The upswing in the number of enrolees, the agency noted can be attributed to the commendable rise in compliance levels across both the private and public sectors, coupled with the intensified marketing activities undertaken by pension fund administrators (PFAs).
“A significant informal sector (estimated at 65 percent of GDP), an elevated inflation rate of 22.41 percent, a high poverty rate of 40 percent, and restricted investment options afforded by the Nigerian capital market continue to restrain the expansion of the industry. Particularly, the real value of pension assets continues to shrink as the real return on 364-day Treasury Bills remains firmly in negative territory (averaging -13.3% so far in 2023).”
On the market structure, Agusto & Co. notes that a significant majority of the Industry’s assets, precisely 67 percent, are under the management of the top five players in the industry, aforementioned players, collectively command an impressive 56 percent share of the Industry’s enrollee base.
With the increased awareness of the transfer window and its operational mechanisms, coupled with the notable entry of two prominent holding companies in Nigeria, namely Access Holdings and GTCO Holdings, into the industry, Agusto & Co. anticipates an elevated level of competition among PFAs as they strive to expand their enrollee base.
“From our perspective, the integration of innovation driven by technology and the enhancement of customer service will serve as pivotal factors in driving the performance of PFAs in the near to medium term.”
“However, it is important to note that this may not have a substantial impact on the market share dynamics within the industry, as the leading players have consistently maintained their dominant positions, particularly through their innovative utilisation of technology and brand strength. However, Agusto & Co. foresees significant shifts occurring within the ranks of the top five players in the short to medium term.
Agusto & Co also noted that the industry continues to operate within a highly regulated environment, positioning itself as a significant player in the financial services sector. The National Pension Commission (PenCom) remains steadfast in its commitment to implementing initiatives aimed at bolstering transparency and fostering active engagement in pension schemes.
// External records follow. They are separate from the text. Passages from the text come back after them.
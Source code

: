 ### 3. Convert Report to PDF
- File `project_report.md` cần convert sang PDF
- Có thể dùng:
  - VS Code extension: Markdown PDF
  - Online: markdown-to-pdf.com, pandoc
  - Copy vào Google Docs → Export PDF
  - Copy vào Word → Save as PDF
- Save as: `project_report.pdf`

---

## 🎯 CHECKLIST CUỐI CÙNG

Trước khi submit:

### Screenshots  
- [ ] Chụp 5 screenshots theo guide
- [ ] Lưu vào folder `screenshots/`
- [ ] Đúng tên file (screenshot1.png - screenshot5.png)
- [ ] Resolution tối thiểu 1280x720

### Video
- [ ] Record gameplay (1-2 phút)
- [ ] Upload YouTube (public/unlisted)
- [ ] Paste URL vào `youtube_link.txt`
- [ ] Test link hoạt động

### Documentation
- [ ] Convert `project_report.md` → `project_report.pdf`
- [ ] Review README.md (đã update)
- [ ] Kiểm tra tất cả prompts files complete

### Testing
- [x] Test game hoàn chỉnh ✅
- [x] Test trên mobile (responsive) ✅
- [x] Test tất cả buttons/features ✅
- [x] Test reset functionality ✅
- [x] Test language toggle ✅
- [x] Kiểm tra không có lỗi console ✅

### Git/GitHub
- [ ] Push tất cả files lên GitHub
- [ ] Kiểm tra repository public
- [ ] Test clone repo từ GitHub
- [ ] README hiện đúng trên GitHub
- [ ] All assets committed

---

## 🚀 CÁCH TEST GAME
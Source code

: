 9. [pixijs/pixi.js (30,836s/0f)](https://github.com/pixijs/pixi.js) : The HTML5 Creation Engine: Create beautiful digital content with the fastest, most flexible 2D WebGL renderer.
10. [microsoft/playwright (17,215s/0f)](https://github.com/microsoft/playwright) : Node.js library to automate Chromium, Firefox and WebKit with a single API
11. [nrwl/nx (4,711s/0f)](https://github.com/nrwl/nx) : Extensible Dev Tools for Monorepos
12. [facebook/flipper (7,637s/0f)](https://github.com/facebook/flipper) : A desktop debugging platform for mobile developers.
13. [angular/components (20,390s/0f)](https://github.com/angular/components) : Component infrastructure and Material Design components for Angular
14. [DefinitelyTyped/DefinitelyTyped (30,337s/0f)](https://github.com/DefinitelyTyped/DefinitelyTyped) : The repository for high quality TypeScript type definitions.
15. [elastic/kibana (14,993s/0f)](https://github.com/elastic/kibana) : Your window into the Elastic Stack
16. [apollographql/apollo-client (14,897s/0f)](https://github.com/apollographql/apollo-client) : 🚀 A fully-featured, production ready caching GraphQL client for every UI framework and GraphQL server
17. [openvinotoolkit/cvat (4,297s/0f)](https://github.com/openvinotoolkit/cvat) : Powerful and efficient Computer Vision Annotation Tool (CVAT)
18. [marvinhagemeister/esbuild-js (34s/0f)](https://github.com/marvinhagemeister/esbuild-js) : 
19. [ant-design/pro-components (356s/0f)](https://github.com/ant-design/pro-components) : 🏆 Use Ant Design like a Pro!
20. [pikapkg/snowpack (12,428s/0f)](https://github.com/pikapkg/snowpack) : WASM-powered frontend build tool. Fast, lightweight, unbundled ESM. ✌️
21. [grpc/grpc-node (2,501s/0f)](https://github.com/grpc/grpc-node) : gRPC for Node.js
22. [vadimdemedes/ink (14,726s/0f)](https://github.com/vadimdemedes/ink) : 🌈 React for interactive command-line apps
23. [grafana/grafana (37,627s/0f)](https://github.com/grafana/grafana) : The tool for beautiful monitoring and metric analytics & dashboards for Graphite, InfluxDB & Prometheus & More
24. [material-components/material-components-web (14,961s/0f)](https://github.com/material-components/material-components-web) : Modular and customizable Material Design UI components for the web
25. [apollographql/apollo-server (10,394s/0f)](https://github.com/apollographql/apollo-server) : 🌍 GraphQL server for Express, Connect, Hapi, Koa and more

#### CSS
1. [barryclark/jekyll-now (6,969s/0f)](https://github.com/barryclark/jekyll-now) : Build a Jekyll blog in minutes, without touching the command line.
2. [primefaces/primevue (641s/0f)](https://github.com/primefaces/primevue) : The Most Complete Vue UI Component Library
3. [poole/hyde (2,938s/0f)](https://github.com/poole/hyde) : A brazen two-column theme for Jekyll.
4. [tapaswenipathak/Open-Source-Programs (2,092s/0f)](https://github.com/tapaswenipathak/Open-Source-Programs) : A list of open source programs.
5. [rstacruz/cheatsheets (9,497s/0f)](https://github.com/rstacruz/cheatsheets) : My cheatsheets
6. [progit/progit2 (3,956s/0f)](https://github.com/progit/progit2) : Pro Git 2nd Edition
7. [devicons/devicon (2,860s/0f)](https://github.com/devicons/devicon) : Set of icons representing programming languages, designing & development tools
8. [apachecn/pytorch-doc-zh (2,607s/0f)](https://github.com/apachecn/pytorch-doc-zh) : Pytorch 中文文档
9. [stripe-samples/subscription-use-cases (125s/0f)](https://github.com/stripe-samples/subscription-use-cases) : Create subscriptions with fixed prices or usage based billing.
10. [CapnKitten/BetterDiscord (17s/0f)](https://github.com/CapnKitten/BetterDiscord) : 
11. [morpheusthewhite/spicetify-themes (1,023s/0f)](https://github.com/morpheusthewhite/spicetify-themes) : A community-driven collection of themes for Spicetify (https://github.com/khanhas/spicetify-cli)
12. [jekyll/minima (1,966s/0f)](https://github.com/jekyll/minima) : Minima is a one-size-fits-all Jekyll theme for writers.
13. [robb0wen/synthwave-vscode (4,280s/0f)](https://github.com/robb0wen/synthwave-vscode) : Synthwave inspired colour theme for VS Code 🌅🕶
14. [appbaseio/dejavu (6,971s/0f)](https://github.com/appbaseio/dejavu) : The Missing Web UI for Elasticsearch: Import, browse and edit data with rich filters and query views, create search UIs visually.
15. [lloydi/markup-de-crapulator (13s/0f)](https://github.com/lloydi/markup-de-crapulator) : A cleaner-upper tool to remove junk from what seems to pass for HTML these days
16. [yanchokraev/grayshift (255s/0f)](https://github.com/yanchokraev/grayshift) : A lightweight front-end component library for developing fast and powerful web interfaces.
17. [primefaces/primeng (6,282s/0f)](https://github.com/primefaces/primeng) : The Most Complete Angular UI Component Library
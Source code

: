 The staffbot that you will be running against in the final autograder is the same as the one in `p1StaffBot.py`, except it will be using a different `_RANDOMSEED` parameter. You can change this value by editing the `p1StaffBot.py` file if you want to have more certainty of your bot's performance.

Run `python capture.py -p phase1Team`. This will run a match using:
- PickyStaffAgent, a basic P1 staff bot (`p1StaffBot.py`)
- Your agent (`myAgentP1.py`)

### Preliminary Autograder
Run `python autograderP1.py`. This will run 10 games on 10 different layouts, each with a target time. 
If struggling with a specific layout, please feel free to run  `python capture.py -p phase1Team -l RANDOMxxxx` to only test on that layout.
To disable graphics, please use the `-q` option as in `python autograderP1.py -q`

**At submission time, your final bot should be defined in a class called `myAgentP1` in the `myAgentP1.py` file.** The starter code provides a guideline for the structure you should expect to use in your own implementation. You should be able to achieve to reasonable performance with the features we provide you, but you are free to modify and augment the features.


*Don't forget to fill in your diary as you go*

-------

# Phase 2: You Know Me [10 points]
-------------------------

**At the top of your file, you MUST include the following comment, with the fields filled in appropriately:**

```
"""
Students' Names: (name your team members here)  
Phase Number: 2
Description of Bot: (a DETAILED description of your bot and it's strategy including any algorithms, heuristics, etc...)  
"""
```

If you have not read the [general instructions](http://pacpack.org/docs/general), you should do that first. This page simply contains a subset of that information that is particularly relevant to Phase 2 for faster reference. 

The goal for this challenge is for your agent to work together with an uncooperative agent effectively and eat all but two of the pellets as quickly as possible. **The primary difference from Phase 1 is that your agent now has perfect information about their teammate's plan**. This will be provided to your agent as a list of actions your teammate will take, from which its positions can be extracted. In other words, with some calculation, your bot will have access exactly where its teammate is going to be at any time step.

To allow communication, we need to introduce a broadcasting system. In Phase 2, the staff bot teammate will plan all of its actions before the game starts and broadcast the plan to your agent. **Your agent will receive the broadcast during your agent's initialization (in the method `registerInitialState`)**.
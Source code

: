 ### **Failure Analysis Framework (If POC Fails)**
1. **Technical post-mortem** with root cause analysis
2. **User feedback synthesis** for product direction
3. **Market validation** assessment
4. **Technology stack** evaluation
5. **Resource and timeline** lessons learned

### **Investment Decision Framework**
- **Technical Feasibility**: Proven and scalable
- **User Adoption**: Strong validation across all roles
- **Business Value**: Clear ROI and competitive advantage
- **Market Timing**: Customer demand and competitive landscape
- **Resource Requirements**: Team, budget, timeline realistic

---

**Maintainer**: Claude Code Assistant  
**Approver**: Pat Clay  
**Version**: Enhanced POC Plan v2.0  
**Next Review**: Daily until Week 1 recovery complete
In particular, PenCom successfully introduced the groundbreaking ‘RSA for Mortgage’ initiative in 2022, which empowers enrollees to leverage a portion of their RSA balances as valuable equity for acquiring mortgages, opening up a new avenue for them to fulfil their dreams of homeownership.
“From our perspective, it is imperative to enhance the visibility of this policy in order to achieve optimal outcomes.”
Agusto & Co. anticipates that stakeholders will proactively undertake initiatives to amplify awareness of the policy, thereby guaranteeing its long-term sustainability and efficacy.
“We firmly believe that the highest adoption rates will be observed among individuals belonging to the middle-upper income bracket, who can afford to buy homes in the first instance,” the rating body wrote.